片岡大右「小山田圭吾の「いじめ」はいかにつくられたか 現代の災い「インフォデミック」を考える」

初めに書いておくと、私は音楽に余り関心がなく世代もやや外れているため、記憶の限りでは小山田圭吾氏の楽曲をフリッパーズギター時代もコーネリアス時代も全く聴いたことがない。そのため小山田氏の音楽活動に対しては良い印象も悪い印象もないし、今後氏が音楽活動をもっと積極的に行ってほしいとも、行うべきではないとも思わない。
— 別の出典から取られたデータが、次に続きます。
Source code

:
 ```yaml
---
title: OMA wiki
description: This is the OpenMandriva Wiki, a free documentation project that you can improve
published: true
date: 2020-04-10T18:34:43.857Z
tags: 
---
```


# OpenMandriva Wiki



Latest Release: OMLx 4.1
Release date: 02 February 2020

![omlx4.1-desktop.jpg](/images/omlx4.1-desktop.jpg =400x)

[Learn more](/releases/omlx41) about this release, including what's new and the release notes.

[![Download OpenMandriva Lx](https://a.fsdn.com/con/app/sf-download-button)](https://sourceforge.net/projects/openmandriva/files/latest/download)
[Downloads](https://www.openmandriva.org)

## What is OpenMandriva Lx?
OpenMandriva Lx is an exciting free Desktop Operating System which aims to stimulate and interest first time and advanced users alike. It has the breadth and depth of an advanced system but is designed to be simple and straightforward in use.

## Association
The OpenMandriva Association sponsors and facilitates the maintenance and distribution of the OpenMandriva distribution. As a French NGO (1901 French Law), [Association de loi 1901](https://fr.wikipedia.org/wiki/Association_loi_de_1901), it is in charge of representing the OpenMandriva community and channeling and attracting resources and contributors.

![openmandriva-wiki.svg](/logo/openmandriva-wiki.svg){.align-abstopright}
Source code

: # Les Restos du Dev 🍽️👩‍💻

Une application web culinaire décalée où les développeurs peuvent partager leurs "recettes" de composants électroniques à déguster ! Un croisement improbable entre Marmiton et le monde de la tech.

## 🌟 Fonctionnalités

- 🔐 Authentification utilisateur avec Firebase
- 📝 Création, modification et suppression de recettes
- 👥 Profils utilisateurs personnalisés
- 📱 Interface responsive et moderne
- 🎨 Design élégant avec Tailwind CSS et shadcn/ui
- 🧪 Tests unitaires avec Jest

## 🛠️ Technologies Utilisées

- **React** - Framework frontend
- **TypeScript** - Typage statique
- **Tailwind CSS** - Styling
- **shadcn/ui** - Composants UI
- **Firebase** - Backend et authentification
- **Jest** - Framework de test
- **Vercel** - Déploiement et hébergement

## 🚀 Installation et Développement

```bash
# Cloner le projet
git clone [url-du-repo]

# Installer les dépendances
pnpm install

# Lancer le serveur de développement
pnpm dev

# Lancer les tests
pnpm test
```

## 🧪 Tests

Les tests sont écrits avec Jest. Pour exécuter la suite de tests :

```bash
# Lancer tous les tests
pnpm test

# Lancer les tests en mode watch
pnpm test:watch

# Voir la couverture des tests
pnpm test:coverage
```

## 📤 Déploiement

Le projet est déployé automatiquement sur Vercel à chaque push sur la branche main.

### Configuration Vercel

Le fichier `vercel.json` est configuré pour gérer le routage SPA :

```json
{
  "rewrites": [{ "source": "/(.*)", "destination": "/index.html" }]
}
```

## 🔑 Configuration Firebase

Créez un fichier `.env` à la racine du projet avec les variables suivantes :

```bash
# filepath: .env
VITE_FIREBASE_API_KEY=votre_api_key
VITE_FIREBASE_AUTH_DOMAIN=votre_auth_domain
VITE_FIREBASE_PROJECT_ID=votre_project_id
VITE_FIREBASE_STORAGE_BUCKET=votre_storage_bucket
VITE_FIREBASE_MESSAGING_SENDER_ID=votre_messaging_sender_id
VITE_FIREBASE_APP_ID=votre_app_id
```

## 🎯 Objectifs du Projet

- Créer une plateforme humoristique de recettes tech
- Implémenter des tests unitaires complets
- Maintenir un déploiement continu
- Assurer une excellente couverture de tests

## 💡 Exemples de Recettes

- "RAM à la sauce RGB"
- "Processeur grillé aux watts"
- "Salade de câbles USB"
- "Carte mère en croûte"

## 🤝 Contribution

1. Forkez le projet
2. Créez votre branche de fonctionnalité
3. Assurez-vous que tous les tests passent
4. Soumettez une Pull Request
次に自分語りをすると、解任騒動当時、私は世間やSNSの熱狂よりはやや冷めた目で見ていたと記憶している。当時の自分のはてブを振り返ってみたが、揶揄するようなコメントはあっても小山田氏や五輪組織委を強く批判するようなコメントは無かった。もともと東京五輪自体に対して否定的だったので、このような騒動が起こったこと自体に対してはいい気味だとは思っていたかもしれないが。数年前からゴシップ的な出来事にはあまりブコメをしないようにしていたこともあっただろう。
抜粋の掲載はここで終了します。